Este es el clásico disco que llevas mucho tiempo en la cabeza para reseñarlo, pero que por h o por b, no había manera de sacar tiempo para hacerle justicia; bien ha llegado la hora.

Dirigimos nuestro viaje a Andalucía, donde últimamente los sonidos sucios, distorsionados y llenos de oscuridad están teniendo un caldo de cultivo digno de destacar. Bandas que luchan por salir a luz, partiendo de una obra siempre con tintes oscuros. Luchar contra la pandereta, el folklore más establecido y lo conservador, no es nada fácil, de ahí lo importante de dar salida a este tipo de bandas como Cabeza de Caballo. Los de Granada nos presentan su segundo álbum llamado “Dölmenn“, y si eres amante de los sonidos stoner, doom vía High On Fire, este es vuestro disco.

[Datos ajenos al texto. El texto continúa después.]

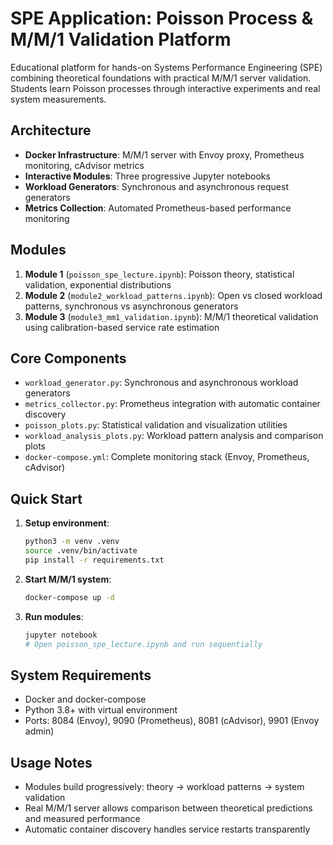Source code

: # SPE Application: Poisson Process & M/M/1 Validation Platform

Educational platform for hands-on Systems Performance Engineering (SPE) combining theoretical foundations with practical M/M/1 server validation. Students learn Poisson processes through interactive experiments and real system measurements.

## Architecture
- **Docker Infrastructure**: M/M/1 server with Envoy proxy, Prometheus monitoring, cAdvisor metrics
- **Interactive Modules**: Three progressive Jupyter notebooks
- **Workload Generators**: Synchronous and asynchronous request generators
- **Metrics Collection**: Automated Prometheus-based performance monitoring

## Modules
1. **Module 1** (`poisson_spe_lecture.ipynb`): Poisson theory, statistical validation, exponential distributions
2. **Module 2** (`module2_workload_patterns.ipynb`): Open vs closed workload patterns, synchronous vs asynchronous generators
3. **Module 3** (`module3_mm1_validation.ipynb`): M/M/1 theoretical validation using calibration-based service rate estimation

## Core Components
- `workload_generator.py`: Synchronous and asynchronous workload generators
- `metrics_collector.py`: Prometheus integration with automatic container discovery
- `poisson_plots.py`: Statistical validation and visualization utilities
- `workload_analysis_plots.py`: Workload pattern analysis and comparison plots
- `docker-compose.yml`: Complete monitoring stack (Envoy, Prometheus, cAdvisor)

## Quick Start
1. **Setup environment**:
   ```bash
   python3 -m venv .venv
   source .venv/bin/activate
   pip install -r requirements.txt
   ```

2. **Start M/M/1 system**:
   ```bash
   docker-compose up -d
   ```

3. **Run modules**:
   ```bash
   jupyter notebook
   # Open poisson_spe_lecture.ipynb and run sequentially
   ```

## System Requirements
- Docker and docker-compose
- Python 3.8+ with virtual environment
- Ports: 8084 (Envoy), 9090 (Prometheus), 8081 (cAdvisor), 9901 (Envoy admin)

## Usage Notes
- Modules build progressively: theory → workload patterns → system validation
- Real M/M/1 server allows comparison between theoretical predictions and measured performance
- Automatic container discovery handles service restarts transparently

Producción muy acertada de la mano de Raúl Pérez, y grabado en La Mina Estudios de Sevilla, todo el disco se nos muestra super compacto y directo a la yugular, destacando la labor de Javier López que con su poderosa voz, nos lleva como guía por los surcos afilados y eléctricos de la obra. Sección rítmica demoledora y riffs afilados que te cortan en pedazos muy pequeños.

Desde el comienzo con el temazo extenso “Last Words Of Walter Kovacs” queda claro cuales son las intenciones de la banda, y cuál heraldos de Kyuss te sacan toda tu vena metalera en pocos segundos. Me quedo también con los trallazos “Dölmenn” donde la amalgama de sonidos y géneros es brutal, y sobre todo con la potente y directa “Whateleys Baby“.

Poco más que añadir discarral y punto. Si todavía seguís pensando que no hay bandas de calidad en este país, es que no tenéis ni puta idea.